Happy, sad; public, private. Two photographs of my mother kept popping up in my mind, as I considered whether to enter the upcoming miniatures competition at the Florence Museum. I'm sure daddy took both of them, and they look sort of contemporary to each other.
One shows mama sitting on a street curb in front of a Coca Cola sign, which itself is in front of an old truck. In this one mama is smiling. From the little bit you can see of the building to the left, it was probably a gas station. What she was doing there, whose truck it was, why the truck door was standing open - who knows.
The other photo shows her sitting at her bedroom dresser, her reflection showing in the mirror. In this one she is not smiling. It may have been a Saturday morning, since she isn't wearing more dressy type clothes for her work in an office, and she doesn't have her makeup or earrings on.

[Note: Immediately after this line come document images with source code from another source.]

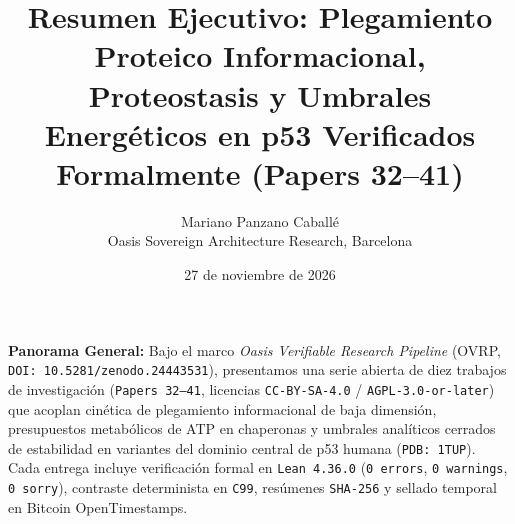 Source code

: \documentclass[11pt,a4paper]{article}
\title{Resumen Ejecutivo: Plegamiento Proteico Informacional, Proteostasis y Umbrales Energ\'eticos en p53 Verificados Formalmente (Papers 32--41)}
\author{Mariano Panzano Caball\'e \\ \small Oasis Sovereign Architecture Research, Barcelona}
\date{27 de noviembre de 2026}
\begin{document}
\maketitle

\noindent\textbf{Panorama General:}
Bajo el marco \emph{Oasis Verifiable Research Pipeline} (OVRP, \texttt{DOI: 10.5281/zenodo.24443531}), presentamos una serie abierta de diez trabajos de investigaci\'on (\texttt{Papers 32--41}, licencias \texttt{CC-BY-SA-4.0} / \texttt{AGPL-3.0-or-later}) que acoplan cin\'etica de plegamiento informacional de baja dimensi\'on, presupuestos metab\'olicos de ATP en chaperonas y umbrales anal\'iticos cerrados de estabilidad en variantes del dominio central de p53 humana (\texttt{PDB: 1TUP}). Cada entrega incluye verificaci\'on formal en \texttt{Lean~4.36.0} (\texttt{0~errors}, \texttt{0~warnings}, \texttt{0~sorry}), contraste determinista en \texttt{C99}, res\'umenes \texttt{SHA-256} y sellado temporal en Bitcoin OpenTimestamps.
\end{document}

I sort of remember the apartment we were living in where that one was taken. I may be completely wrong about the location, but I think it's the apartment house on Warley Street, upstairs. The house is still there but the staircase has been moved - it used to run sideways, angled from top left to bottom right across the front of the house, now it runs straight down from the center of the second floor landing.
So what does this have to do with Tim? In order to find those photos, I had to go through a large pasteboard box full of other boxes, and pictures of Tim and his family were on top. I nearly stopped then and there, the emotions attached to those images were still so raw. But I didn't, I gritted my teeth, lifted all the "wrong" boxes out, finally found the "right" box - on the bottom, of course - and tried to re-focus.
Tim would approve of my wanting to do something special with mama's pictures, I think. Daddy would probably approve, too. I'm not too sure mama would, at least not the sad one. She probably didn't want daddy to take that one considering she doesn't have her "face on." (That is, she hasn't put her makeup on for the day yet.)
I'm going to work a little with these photos this weekend. I need to check if they would be admissible to the Museum show since I myself didn't shoot them, but whether they are or not I think I'll print and frame these two. I can certainly sympathize / empathize with the way mama was feeling in each.
1 comment:
These are great photos. It's nice that you have them.